En la redacción de Mateo, Pedro representa y simboliza a la Iglesia en las dificultades del camino. El motivo del temor y el reproche “!qué poca fe!” ¿por qué has dudado?” constituyen el retrato de los seguidores. Es importante caer en la cuenta cómo Jesús valora la fe de las personas que se acercan a él. A los ojos de Jesús es la actitud de fe la que constituye una dimensión fundamental de la persona.
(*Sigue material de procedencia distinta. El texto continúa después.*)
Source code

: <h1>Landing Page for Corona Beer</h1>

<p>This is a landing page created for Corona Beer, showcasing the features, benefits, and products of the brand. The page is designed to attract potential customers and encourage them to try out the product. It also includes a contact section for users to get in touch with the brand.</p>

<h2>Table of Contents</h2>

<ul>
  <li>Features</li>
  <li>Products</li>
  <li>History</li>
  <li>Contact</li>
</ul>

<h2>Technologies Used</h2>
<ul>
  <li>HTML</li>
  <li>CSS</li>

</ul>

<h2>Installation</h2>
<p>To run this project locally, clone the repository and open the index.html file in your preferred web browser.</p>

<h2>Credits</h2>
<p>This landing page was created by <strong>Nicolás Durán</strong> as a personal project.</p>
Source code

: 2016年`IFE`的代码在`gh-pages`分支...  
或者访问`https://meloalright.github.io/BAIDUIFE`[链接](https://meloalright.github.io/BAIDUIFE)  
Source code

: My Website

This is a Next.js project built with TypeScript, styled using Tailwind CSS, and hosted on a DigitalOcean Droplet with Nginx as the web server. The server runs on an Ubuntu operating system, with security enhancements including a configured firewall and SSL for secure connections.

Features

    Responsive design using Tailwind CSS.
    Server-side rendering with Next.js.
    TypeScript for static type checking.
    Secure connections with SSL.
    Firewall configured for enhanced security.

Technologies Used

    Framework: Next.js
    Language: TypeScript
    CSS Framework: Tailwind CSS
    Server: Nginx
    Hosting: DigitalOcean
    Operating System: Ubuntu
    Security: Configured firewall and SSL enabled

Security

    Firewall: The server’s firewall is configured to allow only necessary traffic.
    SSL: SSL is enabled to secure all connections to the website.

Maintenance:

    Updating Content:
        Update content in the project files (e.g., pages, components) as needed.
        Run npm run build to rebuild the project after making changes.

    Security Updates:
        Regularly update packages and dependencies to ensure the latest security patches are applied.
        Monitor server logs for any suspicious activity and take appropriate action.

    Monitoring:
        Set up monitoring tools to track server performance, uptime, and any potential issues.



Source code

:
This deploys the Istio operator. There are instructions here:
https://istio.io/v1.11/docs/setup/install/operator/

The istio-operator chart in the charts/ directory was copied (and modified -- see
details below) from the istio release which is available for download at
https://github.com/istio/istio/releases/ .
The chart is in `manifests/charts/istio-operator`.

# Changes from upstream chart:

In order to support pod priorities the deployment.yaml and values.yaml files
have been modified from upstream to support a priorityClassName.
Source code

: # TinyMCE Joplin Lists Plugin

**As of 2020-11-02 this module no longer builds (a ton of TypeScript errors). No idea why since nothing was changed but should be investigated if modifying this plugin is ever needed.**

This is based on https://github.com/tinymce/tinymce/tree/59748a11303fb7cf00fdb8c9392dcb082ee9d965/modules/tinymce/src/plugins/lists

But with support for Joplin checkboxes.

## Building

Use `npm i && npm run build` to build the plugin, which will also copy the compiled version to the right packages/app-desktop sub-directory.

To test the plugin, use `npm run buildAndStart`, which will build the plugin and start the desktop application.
El tema central es, pues, el de la fe .La situación de Pedro manifiesta que la fe en Jesús no es una cuestión racional; la fe es una cuestión del corazón. El que se arriesga a creer y confiar es sostenido por la persona creída. Pedro ve que se hunde y grita: !Señor, sálvame! El que cree en Jesucristo participa de su autoridad y de su misión.

Bonifacio Fernández, cmf
Comentarios
Ignacio Ignacio
el 2/8/11
Incontables son ciertamente las objeciones que pueden
alegarse contra la Jerarquía de la Iglesia en su predica-
ción decadente su esclerotizada liturgia, su religiosidad
exterior y tradición sin espíritu. Y dan ganas de romper
amarras con esta Iglesia en busca de valores superiores
y tal vez en busca de una auténtica vida cristiana.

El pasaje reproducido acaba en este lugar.